An NAACP Family Celebration at Wheaton Park in Hagerstown on Saturday featured several fun events and some strong messages for community members.

Two black leaders addressed about 100 people, telling them local politicians were ignoring their community and that had to stop.

"It's time to let elected officials and businesses know we should be included in all decisions to improve economically, educationally, by voter empowerment," the Rev. James Irvin, president of the Washington County National Association for the Advancement of Colored People, said in an interview. "For too long this community has been ignored by elected officials."

About 100 of the more than 250 people at the park off Sumans Avenue sat around the pavilion listening to Irvin and the invited speaker Del. Joanne C. Benson, D-Prince George's.


The local NAACP chapter was reactivated last October after being inactive a few years, Irvin said.
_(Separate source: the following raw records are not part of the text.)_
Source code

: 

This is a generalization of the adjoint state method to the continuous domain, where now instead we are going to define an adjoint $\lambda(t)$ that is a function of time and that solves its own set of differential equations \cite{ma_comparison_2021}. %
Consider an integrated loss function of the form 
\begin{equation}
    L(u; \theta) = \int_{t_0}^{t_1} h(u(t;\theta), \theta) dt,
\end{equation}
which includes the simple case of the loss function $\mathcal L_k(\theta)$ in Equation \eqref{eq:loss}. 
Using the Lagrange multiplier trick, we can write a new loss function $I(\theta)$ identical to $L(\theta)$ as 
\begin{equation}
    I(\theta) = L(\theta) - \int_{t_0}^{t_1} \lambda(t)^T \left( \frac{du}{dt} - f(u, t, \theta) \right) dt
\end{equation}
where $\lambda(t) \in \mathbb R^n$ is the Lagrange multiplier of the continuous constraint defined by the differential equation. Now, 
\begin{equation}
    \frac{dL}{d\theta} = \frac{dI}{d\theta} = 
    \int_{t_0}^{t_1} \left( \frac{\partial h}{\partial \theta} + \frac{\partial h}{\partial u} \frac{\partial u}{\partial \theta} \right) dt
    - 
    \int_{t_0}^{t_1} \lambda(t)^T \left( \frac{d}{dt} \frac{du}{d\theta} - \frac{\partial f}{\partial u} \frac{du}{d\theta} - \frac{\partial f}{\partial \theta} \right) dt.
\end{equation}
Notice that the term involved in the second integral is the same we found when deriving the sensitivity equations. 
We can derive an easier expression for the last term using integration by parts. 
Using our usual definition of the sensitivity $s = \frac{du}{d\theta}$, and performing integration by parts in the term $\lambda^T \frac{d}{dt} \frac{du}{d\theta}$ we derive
Saturday's event had a strong showing thanks to networking efforts by organizers.

Irvin encouraged attendees to shop only at businesses that sponsored the event.

"Remember these people. If they didn't give you a piece of chicken or a soda, then don't shop there," Irvin said.

"You may call it playing hardball. You may call it threatening people, but you gotta do what you gotta do," Irvin told those gathered around the pavilion.

"It's time for this community to wake up and realize you have a voice, you have power," Irvin said.

Benson told attendees that state government officials don't know the NAACP is in Hagerstown and have "canceled us out."

Benson, who was raised in Hagerstown, told attendees they should vote for candidates based on their record, not on how much they like them.

After her speech, Benson said there was no excuse for area youngsters not to have an educational and recreational program.

Memorial Recreation Center offers such programs, but it's in financial straits, Executive Director Ruth Monroe said. The center, which serves about 50 children a day, didn't get as much funding from the United Way and the Washington County government this year so it's operating on a month-to-month basis, Monroe said.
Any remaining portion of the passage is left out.